Landslide movement pattern revealed by temporal and spatial monitoring: A dip slope case in northern Taiwan

A natural hillslope developing into a landslide shows ground cracks and topographic deformation. Geomorphological and subsurface investigations using appropriate methodology are essential to understand the failure mechanisms and stability of a hillslope. A dip slope in sedimentary rock in northern Taiwan has been observed to have a potential landslide hazard for the development of ground cracks and persistent deformation of local buildings and facilities on the slope. To monitor the movement of the dip slope and then understand its movement pattern, 144 ground monitoring points was set in 2001, and its coordinates were measured using conventional traverse surveying twice a year until 2017. In addition, 6-year surficial surveying results as time series of displacements and velocity field are revealed by each GPS station on the slope surface. The long-term surveying results point out different displacement patterns of the dip slope depending on rainfall duration and amount. The surficial surveying results are presented as a time series of displacements with constraints of geometry and distribution of ground cracks and underground observations.
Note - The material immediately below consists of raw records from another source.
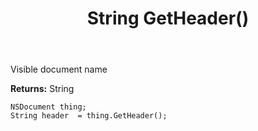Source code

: ﻿---
uid: crmscript_ref_NSDocument_GetHeader
title: String GetHeader()
intellisense: NSDocument.GetHeader
keywords: NSDocument, GetHeader
so.topic: reference
---

Visible document name

**Returns:** String


```crmscript
NSDocument thing;
String header  = thing.GetHeader();
```


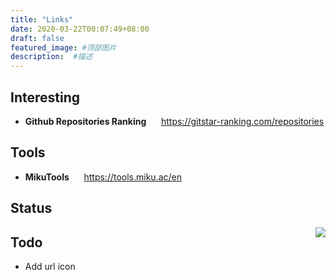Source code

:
 ```yaml
---
title: "Links"
date: 2020-03-22T00:07:49+08:00
draft: false
featured_image: #顶部图片
description:  #描述
---
```


## Interesting

- **Github Repositories Ranking** &nbsp;&nbsp;&nbsp;&nbsp; https://gitstar-ranking.com/repositories

## Tools

- **MikuTools** &nbsp;&nbsp;&nbsp;&nbsp; https://tools.miku.ac/en

## Status

<img src='https://github.com/wbmins/blog/workflows/build/badge.svg' style='float:right;'/>


## Todo

- Add url icon
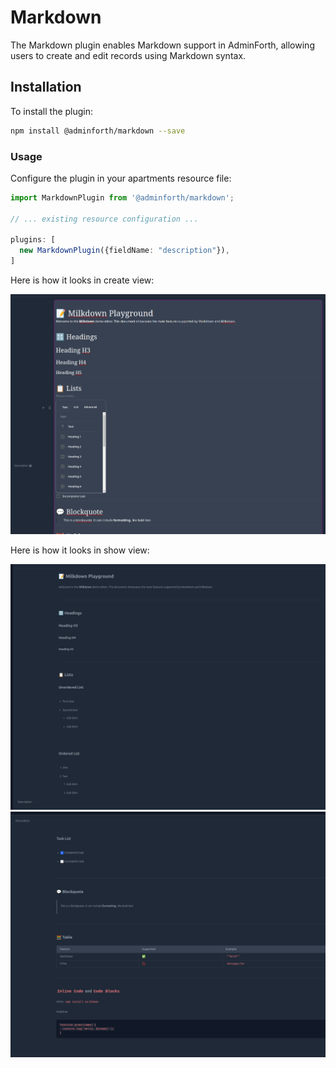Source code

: # Markdown

The Markdown plugin enables Markdown support in AdminForth, allowing users to create and edit records using Markdown syntax.

## Installation

To install the plugin:

```bash
npm install @adminforth/markdown --save
```

### Usage

Configure the plugin in your apartments resource file:

```typescript title="./resources/apartments.ts"
import MarkdownPlugin from '@adminforth/markdown';

// ... existing resource configuration ...

plugins: [
  new MarkdownPlugin({fieldName: "description"}),
]
```

Here is how it looks in create view:

![alt text](markdown.png)

Here is how it looks in show view:

![alt text](markdown-show1.png)
![alt text](markdown-show2.png)

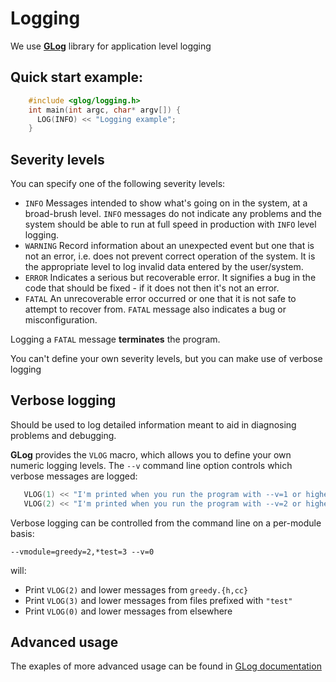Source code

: # Logging

We use [**GLog**](https://github.com/google/glog) library for application level logging

## Quick start example:
```c++
    #include <glog/logging.h>
    int main(int argc, char* argv[]) {
      LOG(INFO) << "Logging example";
    }
```
## Severity levels
You can specify one of the following severity levels:

* `INFO`
Messages intended to show what's going on in the system, at a broad-brush level. `INFO` messages do not indicate any problems and the system should be able to run at full speed in production with `INFO` level logging.
* `WARNING`
Record information about an unexpected event but one that is not an error, i.e. does not prevent correct operation of the system. It is the appropriate level to log invalid data entered by the user/system.
* `ERROR`
Indicates a serious but recoverable error. It signifies a bug in the code that should be fixed - if it does not then it's not an error.
* `FATAL`
An unrecoverable error occurred or one that it is not safe to attempt to recover from. `FATAL` message also indicates a bug or misconfiguration.

Logging a `FATAL` message **terminates** the program.

You can't define your own severity levels, but you can make use of verbose logging

## Verbose logging

Should be used to log detailed information meant to aid in diagnosing problems and debugging.

**GLog** provides the `VLOG` macro, which allows you
to define your own numeric logging levels.
The `--v` command line option controls which verbose messages are logged:
```c++
   VLOG(1) << "I'm printed when you run the program with --v=1 or higher";
   VLOG(2) << "I'm printed when you run the program with --v=2 or higher";
```

Verbose logging can be controlled from the command line on a per-module basis:

   `--vmodule=greedy=2,*test=3 --v=0`

will:
* Print `VLOG(2)` and lower messages from `greedy.{h,cc}`
* Print `VLOG(3)` and lower messages from files prefixed with `"test"`
* Print `VLOG(0)` and lower messages from elsewhere

## Advanced usage
The exaples of more advanced usage can be found in [GLog documentation](http://google-glog.googlecode.com/svn/trunk/doc/glog.html)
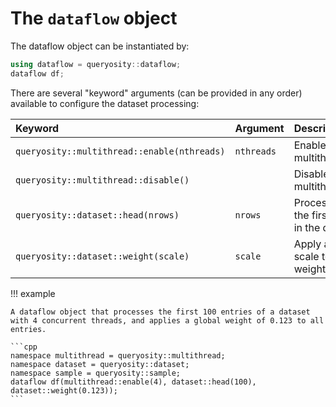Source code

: # The `dataflow` object

The dataflow object can be instantiated by:

```cpp
using dataflow = queryosity::dataflow;
dataflow df;
```
There are several "keyword" arguments (can be provided in any order) available to configure the dataset processing:

| Keyword | Argument | Description |
| :--- | :--- | :--- |
| `queryosity::multithread::enable(nthreads)` | `nthreads` | Enable multithreading. |
| `queryosity::multithread::disable()` | | Disable multithreading. |
| `queryosity::dataset::head(nrows)` | `nrows` | Process only the first row(s) in the dataset. |
| `queryosity::dataset::weight(scale)` | `scale` | Apply a global scale to all weights. |

!!! example

    A dataflow object that processes the first 100 entries of a dataset with 4 concurrent threads, and applies a global weight of 0.123 to all entries.

    ```cpp
    namespace multithread = queryosity::multithread;
    namespace dataset = queryosity::dataset;
    namespace sample = queryosity::sample;
    dataflow df(multithread::enable(4), dataset::head(100), dataset::weight(0.123));
    ```
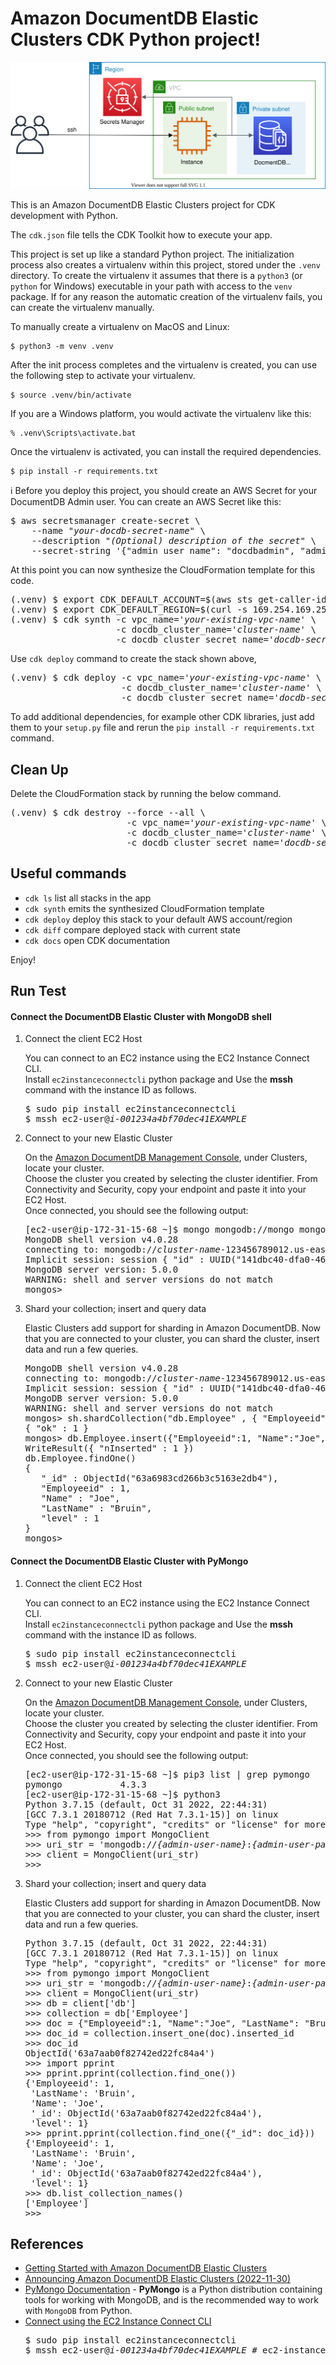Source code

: 
# Amazon DocumentDB Elastic Clusters CDK Python project!

![docdb-elastic-arch](./docdb-elastic-arch.svg)

This is an Amazon DocumentDB Elastic Clusters project for CDK development with Python.

The `cdk.json` file tells the CDK Toolkit how to execute your app.

This project is set up like a standard Python project.  The initialization
process also creates a virtualenv within this project, stored under the `.venv`
directory.  To create the virtualenv it assumes that there is a `python3`
(or `python` for Windows) executable in your path with access to the `venv`
package. If for any reason the automatic creation of the virtualenv fails,
you can create the virtualenv manually.

To manually create a virtualenv on MacOS and Linux:

```
$ python3 -m venv .venv
```

After the init process completes and the virtualenv is created, you can use the following
step to activate your virtualenv.

```
$ source .venv/bin/activate
```

If you are a Windows platform, you would activate the virtualenv like this:

```
% .venv\Scripts\activate.bat
```

Once the virtualenv is activated, you can install the required dependencies.

```
$ pip install -r requirements.txt
```

:information_source: Before you deploy this project, you should create an AWS Secret for your DocumentDB Admin user. You can create an AWS Secret like this:

<pre>
$ aws secretsmanager create-secret \
    --name <i>"your-docdb-secret-name"</i> \
    --description "<i>(Optional) description of the secret</i>" \
    --secret-string '{"admin_user_name": "docdbadmin", "admin_user_password": <i>"password_of_at_last_8_characters"</i>}'
</pre>

At this point you can now synthesize the CloudFormation template for this code.

<pre>
(.venv) $ export CDK_DEFAULT_ACCOUNT=$(aws sts get-caller-identity --query Account --output text)
(.venv) $ export CDK_DEFAULT_REGION=$(curl -s 169.254.169.254/latest/dynamic/instance-identity/document | jq -r .region)
(.venv) $ cdk synth -c vpc_name='<i>your-existing-vpc-name</i>' \
                    -c docdb_cluster_name='<i>cluster-name</i>' \
                    -c docdb_cluster_secret_name='<i>docdb-secret-name</i>'
</pre>



Use `cdk deploy` command to create the stack shown above,

<pre>
(.venv) $ cdk deploy -c vpc_name='<i>your-existing-vpc-name</i>' \
                     -c docdb_cluster_name='<i>cluster-name</i>' \
                     -c docdb_cluster_secret_name='<i>docdb-secret-name</i>'
</pre>

To add additional dependencies, for example other CDK libraries, just add
them to your `setup.py` file and rerun the `pip install -r requirements.txt`
command.

## Clean Up

Delete the CloudFormation stack by running the below command.

<pre>
(.venv) $ cdk destroy --force --all \
                      -c vpc_name='<i>your-existing-vpc-name</i>' \
                      -c docdb_cluster_name='<i>cluster-name</i>' \
                      -c docdb_cluster_secret_name='<i>docdb-secret-name</i>'
</pre>

## Useful commands

 * `cdk ls`          list all stacks in the app
 * `cdk synth`       emits the synthesized CloudFormation template
 * `cdk deploy`      deploy this stack to your default AWS account/region
 * `cdk diff`        compare deployed stack with current state
 * `cdk docs`        open CDK documentation

Enjoy!

## Run Test

#### Connect the DocumentDB Elastic Cluster with MongoDB shell

1. Connect the client EC2 Host

   You can connect to an EC2 instance using the EC2 Instance Connect CLI.<br/>
   Install `ec2instanceconnectcli` python package and Use the **mssh** command with the instance ID as follows.
   <pre>
   $ sudo pip install ec2instanceconnectcli
   $ mssh ec2-user@<i>i-001234a4bf70dec41EXAMPLE</i>
   </pre>

2. Connect to your new Elastic Cluster

   On the [Amazon DocumentDB Management Console](https://console.aws.amazon.com/docdb), under Clusters, locate your cluster.<br/>
   Choose the cluster you created by selecting the cluster identifier. From Connectivity and Security, copy your endpoint and paste it into your EC2 Host.<br/>
   Once connected, you should see the following output:
   <pre>
   [ec2-user@ip-172-31-15-68 ~]$ mongo mongodb://mongo mongodb://<i>{admin-user-name}</i>:<i>{admin-user-password}</i>@<i>cluster-name</i>-123456789012.us-east-1.docdb-elastic.amazonaws.com:27017 -ssl
   MongoDB shell version v4.0.28
   connecting to: mongodb://<i>cluster-name</i>-123456789012.us-east-1.docdb-elastic.amazonaws.com:27017/?gssapiServiceName=mongodb
   Implicit session: session { "id" : UUID("141dbc40-dfa0-46a0-8ab8-28cf56d89cb0") }
   MongoDB server version: 5.0.0
   WARNING: shell and server versions do not match
   mongos>
   </pre>

3. Shard your collection; insert and query data

   Elastic Clusters add support for sharding in Amazon DocumentDB. Now that you are connected to your cluster, you can shard the cluster, insert data and run a few queries.
   <pre>
   MongoDB shell version v4.0.28
   connecting to: mongodb://<i>cluster-name</i>-123456789012.us-east-1.docdb-elastic.amazonaws.com:27017/?gssapiServiceName=mongodb
   Implicit session: session { "id" : UUID("141dbc40-dfa0-46a0-8ab8-28cf56d89cb0") }
   MongoDB server version: 5.0.0
   WARNING: shell and server versions do not match
   mongos> sh.shardCollection("db.Employee" , { "Employeeid" : "hashed" })
   { "ok" : 1 }
   mongos> db.Employee.insert({"Employeeid":1, "Name":"Joe", "LastName": "Bruin", "level": 1 })
   WriteResult({ "nInserted" : 1 })
   db.Employee.findOne()
   {
      "_id" : ObjectId("63a6983cd266b3c5163e2db4"),
      "Employeeid" : 1,
      "Name" : "Joe",
      "LastName" : "Bruin",
      "level" : 1
   }
   mongos>
   </pre>

#### Connect the DocumentDB Elastic Cluster with PyMongo

1. Connect the client EC2 Host

   You can connect to an EC2 instance using the EC2 Instance Connect CLI.<br/>
   Install `ec2instanceconnectcli` python package and Use the **mssh** command with the instance ID as follows.
   <pre>
   $ sudo pip install ec2instanceconnectcli
   $ mssh ec2-user@<i>i-001234a4bf70dec41EXAMPLE</i>
   </pre>

2. Connect to your new Elastic Cluster

   On the [Amazon DocumentDB Management Console](https://console.aws.amazon.com/docdb), under Clusters, locate your cluster.<br/>
   Choose the cluster you created by selecting the cluster identifier. From Connectivity and Security, copy your endpoint and paste it into your EC2 Host.<br/>
   Once connected, you should see the following output:
   <pre>
   [ec2-user@ip-172-31-15-68 ~]$ pip3 list | grep pymongo
   pymongo           4.3.3
   [ec2-user@ip-172-31-15-68 ~]$ python3
   Python 3.7.15 (default, Oct 31 2022, 22:44:31)
   [GCC 7.3.1 20180712 (Red Hat 7.3.1-15)] on linux
   Type "help", "copyright", "credits" or "license" for more information.
   >>> from pymongo import MongoClient
   >>> uri_str = 'mongodb://<i>{admin-user-name}</i>:<i>{admin-user-password}</i>@<i>cluster-name</i>-123456789012.us-east-1.docdb-elastic.amazonaws.com:27017/?ssl=true'
   >>> client = MongoClient(uri_str)
   >>>
   </pre>

3. Shard your collection; insert and query data

   Elastic Clusters add support for sharding in Amazon DocumentDB. Now that you are connected to your cluster, you can shard the cluster, insert data and run a few queries.
   <pre>
   Python 3.7.15 (default, Oct 31 2022, 22:44:31)
   [GCC 7.3.1 20180712 (Red Hat 7.3.1-15)] on linux
   Type "help", "copyright", "credits" or "license" for more information.
   >>> from pymongo import MongoClient
   >>> uri_str = 'mongodb://<i>{admin-user-name}</i>:<i>{admin-user-password}</i>@<i>cluster-name</i>-123456789012.us-east-1.docdb-elastic.amazonaws.com:27017/?ssl=true'
   >>> client = MongoClient(uri_str)
   >>> db = client['db']
   >>> collection = db['Employee']
   >>> doc = {"Employeeid":1, "Name":"Joe", "LastName": "Bruin", "level": 1 }
   >>> doc_id = collection.insert_one(doc).inserted_id
   >>> doc_id
   ObjectId('63a7aab0f82742ed22fc84a4')
   >>> import pprint
   >>> pprint.pprint(collection.find_one())
   {'Employeeid': 1,
    'LastName': 'Bruin',
    'Name': 'Joe',
    '_id': ObjectId('63a7aab0f82742ed22fc84a4'),
    'level': 1}
   >>> pprint.pprint(collection.find_one({"_id": doc_id}))
   {'Employeeid': 1,
    'LastName': 'Bruin',
    'Name': 'Joe',
    '_id': ObjectId('63a7aab0f82742ed22fc84a4'),
    'level': 1}
   >>> db.list_collection_names()
   ['Employee']
   >>>
   </pre>

## References

 * [Getting Started with Amazon DocumentDB Elastic Clusters](https://docs.aws.amazon.com/documentdb/latest/developerguide/elastic-get-started.html)
 * [Announcing Amazon DocumentDB Elastic Clusters (2022-11-30)](https://aws.amazon.com/ko/blogs/aws/announcing-amazon-documentdb-elastic-clusters/)
 * [PyMongo Documentation](https://pymongo.readthedocs.io/en/stable/) - **PyMongo** is a Python distribution containing tools for working with MongoDB, and is the recommended way to work with `MongoDB` from Python.
 * [Connect using the EC2 Instance Connect CLI](https://docs.aws.amazon.com/AWSEC2/latest/UserGuide/ec2-instance-connect-methods.html#ec2-instance-connect-connecting-ec2-cli)
   <pre>
   $ sudo pip install ec2instanceconnectcli
   $ mssh ec2-user@<i>i-001234a4bf70dec41EXAMPLE</i> # ec2-instance-id
   </pre>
The long-term surveying results reveal multiple potential sliding blocks within the Huafan University campus. A model of landslide movement with a listric sliding surface is proposed. Finally, the continuous GPS stations show the average velocity of 0.396~0.528 x 10^-7 mm/sec, being classified as “Extremely slow” in the global “velocity scale of landslides” proposed by Cruden and Varnes in 1996. The long-term surface monitoring of a potential landslide slope in this study provides a reliable and economical way to understand the mechanism of movement behavior of the slope and evaluate slope stability.